* **DATA EXTRACTS**

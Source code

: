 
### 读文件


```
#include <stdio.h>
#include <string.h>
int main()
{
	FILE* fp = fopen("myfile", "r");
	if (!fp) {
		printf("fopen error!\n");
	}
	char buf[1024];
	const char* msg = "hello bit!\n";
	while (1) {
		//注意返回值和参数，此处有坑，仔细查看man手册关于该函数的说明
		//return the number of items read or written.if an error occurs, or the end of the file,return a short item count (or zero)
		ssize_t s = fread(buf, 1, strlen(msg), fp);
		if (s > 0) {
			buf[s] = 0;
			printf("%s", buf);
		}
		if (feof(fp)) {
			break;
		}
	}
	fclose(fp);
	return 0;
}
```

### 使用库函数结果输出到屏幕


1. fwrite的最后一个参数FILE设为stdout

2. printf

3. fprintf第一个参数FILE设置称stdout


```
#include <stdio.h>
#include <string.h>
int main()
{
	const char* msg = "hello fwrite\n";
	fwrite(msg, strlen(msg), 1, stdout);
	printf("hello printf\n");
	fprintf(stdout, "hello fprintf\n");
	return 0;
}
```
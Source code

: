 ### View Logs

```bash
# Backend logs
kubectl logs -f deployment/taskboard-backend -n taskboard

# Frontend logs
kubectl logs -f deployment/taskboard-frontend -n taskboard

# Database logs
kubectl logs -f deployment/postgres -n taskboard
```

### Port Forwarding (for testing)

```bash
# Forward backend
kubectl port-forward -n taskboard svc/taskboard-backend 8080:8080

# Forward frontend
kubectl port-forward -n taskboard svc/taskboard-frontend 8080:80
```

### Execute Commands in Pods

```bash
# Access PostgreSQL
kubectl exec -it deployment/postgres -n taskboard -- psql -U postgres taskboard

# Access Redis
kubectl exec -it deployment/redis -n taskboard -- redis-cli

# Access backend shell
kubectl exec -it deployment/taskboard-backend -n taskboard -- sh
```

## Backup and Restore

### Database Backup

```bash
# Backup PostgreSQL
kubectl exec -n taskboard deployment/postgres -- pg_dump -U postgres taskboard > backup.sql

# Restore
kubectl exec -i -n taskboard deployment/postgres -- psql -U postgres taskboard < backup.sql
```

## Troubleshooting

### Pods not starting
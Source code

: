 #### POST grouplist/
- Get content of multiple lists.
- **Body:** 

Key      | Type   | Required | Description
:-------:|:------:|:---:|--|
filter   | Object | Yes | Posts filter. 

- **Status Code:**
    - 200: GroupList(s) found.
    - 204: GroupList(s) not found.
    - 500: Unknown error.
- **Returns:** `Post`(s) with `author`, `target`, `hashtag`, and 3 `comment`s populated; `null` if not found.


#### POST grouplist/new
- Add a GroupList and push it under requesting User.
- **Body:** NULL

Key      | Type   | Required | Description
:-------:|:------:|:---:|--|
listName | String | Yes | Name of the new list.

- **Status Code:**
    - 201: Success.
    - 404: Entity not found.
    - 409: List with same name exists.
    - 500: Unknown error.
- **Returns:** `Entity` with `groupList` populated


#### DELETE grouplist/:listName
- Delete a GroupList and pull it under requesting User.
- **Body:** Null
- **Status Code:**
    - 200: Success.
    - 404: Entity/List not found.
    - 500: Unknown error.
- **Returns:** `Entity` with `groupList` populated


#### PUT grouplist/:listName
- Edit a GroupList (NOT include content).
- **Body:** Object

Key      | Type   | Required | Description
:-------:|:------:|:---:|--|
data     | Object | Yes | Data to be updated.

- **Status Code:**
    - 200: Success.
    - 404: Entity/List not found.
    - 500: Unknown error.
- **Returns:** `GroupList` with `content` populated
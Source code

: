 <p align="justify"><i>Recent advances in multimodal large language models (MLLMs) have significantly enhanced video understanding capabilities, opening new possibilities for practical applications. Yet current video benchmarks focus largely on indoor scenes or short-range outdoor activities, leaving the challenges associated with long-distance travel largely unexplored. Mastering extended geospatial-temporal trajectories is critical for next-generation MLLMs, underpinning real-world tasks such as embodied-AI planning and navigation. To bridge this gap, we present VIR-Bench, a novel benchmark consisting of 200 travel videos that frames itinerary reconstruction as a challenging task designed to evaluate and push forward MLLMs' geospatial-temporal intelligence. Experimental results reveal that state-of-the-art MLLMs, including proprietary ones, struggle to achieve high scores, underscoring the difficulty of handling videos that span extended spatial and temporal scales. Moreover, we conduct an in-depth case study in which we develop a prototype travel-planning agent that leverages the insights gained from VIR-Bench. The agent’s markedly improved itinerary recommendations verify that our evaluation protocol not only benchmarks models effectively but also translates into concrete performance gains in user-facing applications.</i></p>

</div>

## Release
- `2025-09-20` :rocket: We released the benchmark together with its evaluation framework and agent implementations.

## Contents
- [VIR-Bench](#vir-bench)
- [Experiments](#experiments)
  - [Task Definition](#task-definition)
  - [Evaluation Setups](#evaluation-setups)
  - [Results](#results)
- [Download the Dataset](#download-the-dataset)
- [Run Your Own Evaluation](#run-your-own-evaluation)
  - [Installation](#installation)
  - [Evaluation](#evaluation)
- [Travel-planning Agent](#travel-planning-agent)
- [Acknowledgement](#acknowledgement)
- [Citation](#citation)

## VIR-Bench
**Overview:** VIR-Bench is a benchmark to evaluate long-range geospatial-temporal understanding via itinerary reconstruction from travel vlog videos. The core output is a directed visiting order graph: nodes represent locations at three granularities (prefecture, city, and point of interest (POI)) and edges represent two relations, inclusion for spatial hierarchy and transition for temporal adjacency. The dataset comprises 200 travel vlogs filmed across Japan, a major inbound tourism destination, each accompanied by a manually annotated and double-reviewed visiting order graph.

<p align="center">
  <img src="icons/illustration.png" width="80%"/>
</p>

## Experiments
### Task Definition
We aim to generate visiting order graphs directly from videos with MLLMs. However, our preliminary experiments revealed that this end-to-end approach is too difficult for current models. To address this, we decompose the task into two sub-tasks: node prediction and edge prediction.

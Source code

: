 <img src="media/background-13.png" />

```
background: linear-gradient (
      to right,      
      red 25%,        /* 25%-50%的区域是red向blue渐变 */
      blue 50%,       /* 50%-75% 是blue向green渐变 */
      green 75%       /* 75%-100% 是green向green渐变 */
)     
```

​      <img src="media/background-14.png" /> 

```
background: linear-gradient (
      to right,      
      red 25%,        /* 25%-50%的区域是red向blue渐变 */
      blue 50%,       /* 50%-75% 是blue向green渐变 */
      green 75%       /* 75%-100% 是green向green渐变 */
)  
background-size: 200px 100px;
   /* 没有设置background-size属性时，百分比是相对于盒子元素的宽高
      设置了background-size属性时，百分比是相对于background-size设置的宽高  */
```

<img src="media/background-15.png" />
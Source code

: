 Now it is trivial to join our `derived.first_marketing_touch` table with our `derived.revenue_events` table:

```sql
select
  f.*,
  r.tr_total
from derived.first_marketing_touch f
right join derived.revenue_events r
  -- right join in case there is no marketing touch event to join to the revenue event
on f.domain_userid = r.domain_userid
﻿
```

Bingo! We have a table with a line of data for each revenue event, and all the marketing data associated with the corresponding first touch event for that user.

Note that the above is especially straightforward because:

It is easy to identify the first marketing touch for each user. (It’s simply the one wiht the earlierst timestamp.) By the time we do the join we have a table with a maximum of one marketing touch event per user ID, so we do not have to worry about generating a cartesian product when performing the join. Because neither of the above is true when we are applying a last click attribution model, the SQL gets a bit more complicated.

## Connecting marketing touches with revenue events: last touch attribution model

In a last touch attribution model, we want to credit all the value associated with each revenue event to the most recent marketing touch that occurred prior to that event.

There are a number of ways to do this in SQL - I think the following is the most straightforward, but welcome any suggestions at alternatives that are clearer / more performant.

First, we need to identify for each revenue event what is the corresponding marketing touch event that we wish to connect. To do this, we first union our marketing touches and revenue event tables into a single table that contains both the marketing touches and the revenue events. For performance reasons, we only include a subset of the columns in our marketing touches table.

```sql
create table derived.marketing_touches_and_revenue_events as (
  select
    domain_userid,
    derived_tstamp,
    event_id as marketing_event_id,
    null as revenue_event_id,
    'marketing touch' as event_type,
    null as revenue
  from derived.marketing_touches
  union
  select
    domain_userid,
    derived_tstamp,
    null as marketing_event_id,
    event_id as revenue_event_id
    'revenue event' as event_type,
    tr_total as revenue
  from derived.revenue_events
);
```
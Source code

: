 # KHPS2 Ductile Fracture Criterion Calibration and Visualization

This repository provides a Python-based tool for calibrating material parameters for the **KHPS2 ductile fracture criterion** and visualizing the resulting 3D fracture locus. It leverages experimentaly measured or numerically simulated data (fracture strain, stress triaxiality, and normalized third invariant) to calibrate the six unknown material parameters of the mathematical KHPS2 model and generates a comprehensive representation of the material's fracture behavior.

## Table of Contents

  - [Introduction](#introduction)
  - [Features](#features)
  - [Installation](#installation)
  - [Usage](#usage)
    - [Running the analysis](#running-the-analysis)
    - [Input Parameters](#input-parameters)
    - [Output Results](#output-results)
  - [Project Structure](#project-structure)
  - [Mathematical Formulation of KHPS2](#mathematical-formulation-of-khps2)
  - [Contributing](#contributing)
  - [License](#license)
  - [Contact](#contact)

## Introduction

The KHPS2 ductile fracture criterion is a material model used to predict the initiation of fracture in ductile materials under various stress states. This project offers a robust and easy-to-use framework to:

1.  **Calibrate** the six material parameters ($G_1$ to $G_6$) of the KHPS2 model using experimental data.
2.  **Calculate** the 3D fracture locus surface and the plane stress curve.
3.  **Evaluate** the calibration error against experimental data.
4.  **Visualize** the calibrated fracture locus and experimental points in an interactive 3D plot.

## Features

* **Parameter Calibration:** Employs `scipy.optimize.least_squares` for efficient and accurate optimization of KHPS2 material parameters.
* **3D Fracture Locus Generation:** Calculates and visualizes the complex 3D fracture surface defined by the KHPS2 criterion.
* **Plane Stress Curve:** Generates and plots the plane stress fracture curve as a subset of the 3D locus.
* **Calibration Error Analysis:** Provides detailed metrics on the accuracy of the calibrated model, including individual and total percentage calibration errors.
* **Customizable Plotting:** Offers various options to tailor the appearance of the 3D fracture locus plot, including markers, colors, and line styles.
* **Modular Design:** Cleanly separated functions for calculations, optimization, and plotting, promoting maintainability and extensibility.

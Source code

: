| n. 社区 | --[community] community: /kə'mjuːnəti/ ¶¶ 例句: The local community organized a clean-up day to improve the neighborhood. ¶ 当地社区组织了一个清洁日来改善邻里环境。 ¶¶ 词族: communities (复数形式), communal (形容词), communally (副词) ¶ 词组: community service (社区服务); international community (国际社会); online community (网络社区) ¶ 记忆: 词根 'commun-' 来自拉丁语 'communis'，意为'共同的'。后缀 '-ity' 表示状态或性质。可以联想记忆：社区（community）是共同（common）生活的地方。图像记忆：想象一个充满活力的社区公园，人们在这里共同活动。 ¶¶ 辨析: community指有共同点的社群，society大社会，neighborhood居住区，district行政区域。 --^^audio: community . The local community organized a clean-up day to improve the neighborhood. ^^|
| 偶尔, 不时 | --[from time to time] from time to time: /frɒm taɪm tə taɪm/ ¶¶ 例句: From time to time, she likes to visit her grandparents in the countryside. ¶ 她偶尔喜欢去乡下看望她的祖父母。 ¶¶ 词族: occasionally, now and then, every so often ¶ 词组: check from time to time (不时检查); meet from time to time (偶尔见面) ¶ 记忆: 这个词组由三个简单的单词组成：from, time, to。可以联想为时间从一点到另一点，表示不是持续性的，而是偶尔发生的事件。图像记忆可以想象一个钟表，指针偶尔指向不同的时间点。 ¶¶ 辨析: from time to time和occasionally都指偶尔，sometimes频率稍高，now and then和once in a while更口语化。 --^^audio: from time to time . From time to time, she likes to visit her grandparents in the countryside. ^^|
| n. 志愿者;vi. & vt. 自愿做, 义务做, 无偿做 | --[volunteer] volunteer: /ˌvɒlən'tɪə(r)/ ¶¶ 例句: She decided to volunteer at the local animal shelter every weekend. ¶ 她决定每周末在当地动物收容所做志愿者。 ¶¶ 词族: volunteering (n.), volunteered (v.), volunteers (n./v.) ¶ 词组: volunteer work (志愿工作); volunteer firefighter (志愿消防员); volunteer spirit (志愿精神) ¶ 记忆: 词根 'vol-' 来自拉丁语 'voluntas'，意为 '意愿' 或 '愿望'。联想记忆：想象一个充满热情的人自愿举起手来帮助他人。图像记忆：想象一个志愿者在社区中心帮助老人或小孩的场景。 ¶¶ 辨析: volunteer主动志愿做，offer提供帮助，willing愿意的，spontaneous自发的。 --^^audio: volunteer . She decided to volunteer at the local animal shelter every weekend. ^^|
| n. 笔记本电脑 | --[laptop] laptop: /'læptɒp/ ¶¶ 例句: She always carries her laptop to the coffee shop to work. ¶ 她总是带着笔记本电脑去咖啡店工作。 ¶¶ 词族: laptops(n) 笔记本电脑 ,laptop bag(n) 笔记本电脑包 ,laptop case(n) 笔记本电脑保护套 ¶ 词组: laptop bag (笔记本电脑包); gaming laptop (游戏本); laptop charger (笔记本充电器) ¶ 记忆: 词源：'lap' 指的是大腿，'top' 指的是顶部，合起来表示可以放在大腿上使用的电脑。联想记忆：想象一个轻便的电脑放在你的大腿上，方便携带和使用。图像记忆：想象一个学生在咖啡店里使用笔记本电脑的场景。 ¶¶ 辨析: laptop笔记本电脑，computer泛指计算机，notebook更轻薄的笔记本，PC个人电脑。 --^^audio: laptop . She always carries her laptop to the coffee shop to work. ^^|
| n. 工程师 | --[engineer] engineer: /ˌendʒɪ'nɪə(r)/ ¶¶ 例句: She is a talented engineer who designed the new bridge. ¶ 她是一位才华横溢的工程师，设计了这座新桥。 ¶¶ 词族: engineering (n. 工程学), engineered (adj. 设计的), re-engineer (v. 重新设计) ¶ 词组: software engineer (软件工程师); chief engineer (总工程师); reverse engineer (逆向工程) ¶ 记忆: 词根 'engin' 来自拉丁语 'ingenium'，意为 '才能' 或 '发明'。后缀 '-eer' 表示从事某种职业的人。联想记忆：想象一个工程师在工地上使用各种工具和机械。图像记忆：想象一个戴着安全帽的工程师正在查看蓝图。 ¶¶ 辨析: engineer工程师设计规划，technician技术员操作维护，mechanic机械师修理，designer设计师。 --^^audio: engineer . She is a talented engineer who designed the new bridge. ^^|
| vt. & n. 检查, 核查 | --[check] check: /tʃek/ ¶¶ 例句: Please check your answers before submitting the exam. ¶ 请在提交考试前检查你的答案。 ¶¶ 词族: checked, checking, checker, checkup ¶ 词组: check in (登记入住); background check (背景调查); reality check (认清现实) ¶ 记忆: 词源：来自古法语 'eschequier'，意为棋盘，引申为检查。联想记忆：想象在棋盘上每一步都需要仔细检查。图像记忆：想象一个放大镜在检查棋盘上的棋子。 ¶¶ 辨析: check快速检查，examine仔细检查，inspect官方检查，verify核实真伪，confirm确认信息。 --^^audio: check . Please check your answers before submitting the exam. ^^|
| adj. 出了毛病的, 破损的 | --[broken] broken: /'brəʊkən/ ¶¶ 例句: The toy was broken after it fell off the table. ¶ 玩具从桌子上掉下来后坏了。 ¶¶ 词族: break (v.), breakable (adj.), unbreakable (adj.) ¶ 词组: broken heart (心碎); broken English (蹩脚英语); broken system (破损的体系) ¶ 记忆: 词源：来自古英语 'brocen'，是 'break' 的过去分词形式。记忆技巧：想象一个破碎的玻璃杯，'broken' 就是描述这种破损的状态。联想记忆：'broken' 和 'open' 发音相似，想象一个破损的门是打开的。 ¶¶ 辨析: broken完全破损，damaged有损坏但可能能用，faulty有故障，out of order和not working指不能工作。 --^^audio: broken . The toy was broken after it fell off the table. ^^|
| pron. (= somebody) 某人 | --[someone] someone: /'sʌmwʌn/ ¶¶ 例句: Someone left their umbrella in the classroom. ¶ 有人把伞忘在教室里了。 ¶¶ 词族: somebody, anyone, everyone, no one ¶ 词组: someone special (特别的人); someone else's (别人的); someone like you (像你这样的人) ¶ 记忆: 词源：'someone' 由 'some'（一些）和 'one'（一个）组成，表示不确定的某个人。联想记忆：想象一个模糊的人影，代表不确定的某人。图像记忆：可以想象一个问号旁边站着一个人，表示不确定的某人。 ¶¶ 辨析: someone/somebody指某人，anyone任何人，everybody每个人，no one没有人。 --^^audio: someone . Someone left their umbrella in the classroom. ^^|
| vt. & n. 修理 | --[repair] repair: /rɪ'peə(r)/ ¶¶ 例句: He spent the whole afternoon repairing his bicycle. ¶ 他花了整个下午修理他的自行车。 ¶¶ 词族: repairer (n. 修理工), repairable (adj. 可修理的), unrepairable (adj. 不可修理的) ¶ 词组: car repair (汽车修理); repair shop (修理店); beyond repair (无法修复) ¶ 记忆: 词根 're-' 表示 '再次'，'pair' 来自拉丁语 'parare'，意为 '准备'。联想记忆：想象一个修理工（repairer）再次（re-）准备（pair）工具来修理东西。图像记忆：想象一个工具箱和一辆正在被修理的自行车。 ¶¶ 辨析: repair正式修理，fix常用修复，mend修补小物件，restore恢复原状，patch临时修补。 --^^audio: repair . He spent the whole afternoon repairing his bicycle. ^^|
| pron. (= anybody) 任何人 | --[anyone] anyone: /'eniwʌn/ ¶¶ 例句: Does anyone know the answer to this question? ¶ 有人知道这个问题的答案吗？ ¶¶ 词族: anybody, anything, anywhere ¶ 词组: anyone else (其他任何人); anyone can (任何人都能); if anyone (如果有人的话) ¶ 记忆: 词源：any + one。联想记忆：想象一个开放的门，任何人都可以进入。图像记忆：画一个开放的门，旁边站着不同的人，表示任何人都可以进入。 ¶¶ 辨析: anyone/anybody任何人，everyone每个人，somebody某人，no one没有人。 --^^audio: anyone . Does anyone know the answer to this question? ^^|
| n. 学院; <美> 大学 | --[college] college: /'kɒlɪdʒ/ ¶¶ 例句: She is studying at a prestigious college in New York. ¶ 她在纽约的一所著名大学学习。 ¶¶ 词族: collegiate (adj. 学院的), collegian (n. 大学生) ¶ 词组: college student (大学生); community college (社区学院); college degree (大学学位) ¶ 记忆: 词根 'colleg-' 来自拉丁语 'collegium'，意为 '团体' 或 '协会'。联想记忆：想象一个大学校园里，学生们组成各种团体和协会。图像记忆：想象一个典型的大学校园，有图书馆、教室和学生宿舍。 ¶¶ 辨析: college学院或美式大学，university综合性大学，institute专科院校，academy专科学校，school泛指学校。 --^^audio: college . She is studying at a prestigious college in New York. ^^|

* **EXERCISE DETAILS**
Your answer should consist of all lines in the listing above that contain "fopen".

* **EXERCISE SOLUTION**
	FILE* fp = fopen("myfile", "r");
		printf("fopen error!\n");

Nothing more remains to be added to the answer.